Giving the situation some thought, I realized that my sister still had the router configuration web page open (even though she had saved the changes) and that while on with Freddy, we had not run the OOH setup on the GG app on the PC. So I had her close out all open web pages and programs on the PC. We then opened the GG app on the PC, went into settings, and let the program test the OOH connection. To our surprise, it came back as OOH successfully set up. We then opened the GG app on her ipad and again, OOH successful. She had the opportunity to go to another wifi site, test it, and all worked well. Looks like she will just keep the Linksys router and not take a chance on messing things up by reverting back to the Sagem 1704 modem/roouter. I would rather pay the $50 myself then make another trip or two to try to fix more problems.

Thanks to all for the input which forced me to expand my thinking and knowledge on trying to help her. And she thanks you as well. I hope this information may be of value to others having similar problems. Thanks again!


----------



## OlderNDirt (Mar 17, 2007)

> Nothing nefarious about asking about the WAN address . . . just need to know what range it's in to see if there's still a double-NAT.


Sorry for not responding to your posts, dennis. I had read your first post and then got tied up with skypes and phone calls for a few hours and luckily, her OOH was working by the time I checked back in. Thanks for your input.


----------



## brian26339 (Dec 13, 2008)

Glad it's working. 

When I mentioned setting up a static IP for the geniego above, I meant what Dennis suggested....a DHCP reservation for the geniego. Without this, at some point in the future, when the geniego or the router is rebooted it could be assigned a different IP address on the home network and then your port forwarding will be pointing to the wrong address and OOH will stop working.

Reading above, I'm not sure if you set this up but it may be something to consider if you have not.


----------



## dennisj00 (Sep 27, 2007)

Glad it's working! I'm not sure who did what, but I'd bet Windstream opened or forwarded the ports for you.

As Brian mentioned above, do set the current IP for GG as a reservation. Enjoy GenieGo - we do very much, both in-home and OOH.


----------



## OlderNDirt (Mar 17, 2007)

I am back with additional problems with the GG OOH. With your help, we were able to get the OOH set up successfully, at least as it showed while on the home network. Unfortunately, when trying to connect and view programs from the playlist while connected from a different Wi-Fi location, different problems come up. As of yet, we have been unable to watch a whole program before different "errors" pop up. Since I am relaying the information as told to me, I apologize for some incompleteness (we are both in small rural towns with very limited Wi-Fi locations).

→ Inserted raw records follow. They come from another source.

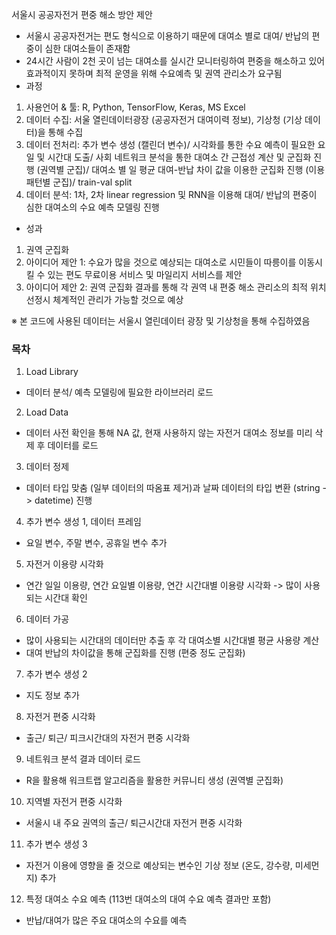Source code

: 서울시 공공자전거 편중 해소 방안 제안
-	서울시 공공자전거는 편도 형식으로 이용하기 때문에 대여소 별로 대여/ 반납의 편중이 심한 대여소들이 존재함
-	24시간 사람이 2천 곳이 넘는 대여소를 실시간 모니터링하여 편중을 해소하고 있어 효과적이지 못하며 최적 운영을 위해 수요예측 및 권역 관리소가 요구됨
-	과정
1. 사용언어 & 툴: R, Python, TensorFlow, Keras, MS Excel
2. 데이터 수집: 서울 열린데이터광장 (공공자전거 대여이력 정보), 기상청 (기상 데이터)을 통해 수집
3. 데이터 전처리: 추가 변수 생성 (캘린더 변수)/ 시각화를 통한 수요 예측이 필요한 요일 및 시간대 도출/ 사회 네트워크 분석을 통한 대여소 간 근접성 계산 및 군집화 진행 (권역별 군집)/ 대여소 별 일 평균 대여-반납 차이 값을 이용한 군집화 진행 (이용패턴별 군집)/ train-val split
4. 데이터 분석: 1차, 2차 linear regression 및 RNN을 이용해 대여/ 반납의 편중이 심한 대여소의 수요 예측 모델링 진행

-	성과
1. 권역 군집화  
2. 아이디어 제안 1: 수요가 많을 것으로 예상되는 대여소로 시민들이 따릉이를 이동시킬 수 있는 편도 무료이용 서비스 및 마일리지 서비스를 제안
3. 아이디어 제안 2: 권역 군집화 결과를 통해 각 권역 내 편중 해소 관리소의 최적 위치 선정시 체계적인 관리가 가능할 것으로 예상

※ 본 코드에 사용된 데이터는 서울시 열린데이터 광장 및 기상청을 통해 수집하였음

### 목차
1.	Load Library
- 데이터 분석/ 예측 모델링에 필요한 라이브러리 로드
2.	Load Data
- 데이터 사전 확인을 통해 NA 값, 현재 사용하지 않는 자전거 대여소 정보를 미리 삭제 후 데이터를 로드
3.	데이터 정제
- 데이터 타입 맞춤 (일부 데이터의 따옴표 제거)과 날짜 데이터의 타입 변환 (string -> datetime) 진행
4.	추가 변수 생성 1, 데이터 프레임
- 요일 변수, 주말 변수, 공휴일 변수 추가
5.	자전거 이용량 시각화
- 연간 일일 이용량, 연간 요일별 이용량, 연간 시간대별 이용량 시각화
-> 많이 사용되는 시간대 확인 
6.	데이터 가공
- 많이 사용되는 시간대의 데이터만 추출 후 각 대여소별 시간대별 평균 사용량 계산 
- 대여 반납의 차이값을 통해 군집화를 진행 (편중 정도 군집화)
7.	추가 변수 생성 2
- 지도 정보 추가
8.	자전거 편중 시각화
- 출근/ 퇴근/ 피크시간대의 자전거 편중 시각화
9.  네트워크 분석 결과 데이터 로드
- R을 활용해 워크트랩 알고리즘을 활용한 커뮤니티 생성 (권역별 군집화)
10.  지역별 자전거 편중 시각화
- 서울시 내 주요 권역의 출근/ 퇴근시간대 자전거 편중 시각화
11.  추가 변수 생성 3
- 자전거 이용에 영향을 줄 것으로 예상되는 변수인 기상 정보 (온도, 강수량, 미세먼지) 추가
12.  특정 대여소 수요 예측 (113번 대여소의 대여 수요 예측 결과만 포함)
- 반납/대여가 많은 주요 대여소의 수요를 예측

When trying to connect OOH at location A, the GG app will load and connect on her ipad, but after a few minutes watching a video, it stops and gives a message saying "To continue watching the video, you must be connected to a Wi-Fi network (HTTP/200). She said she waits a while, but the video never comes back and she is unable to start any other video. She said she has also gotten a message saying something about the DVR being busy.

When trying to connect OOH at location B (my house), all we get is "searching for geniego", interrupted occasionally with a full page very brief message (time wise) that says something about unable to locate geniego. Due to the very brief appearance, I was unable to get the full message. It would just return to the searching for genigo statement with the "wheel" spinning.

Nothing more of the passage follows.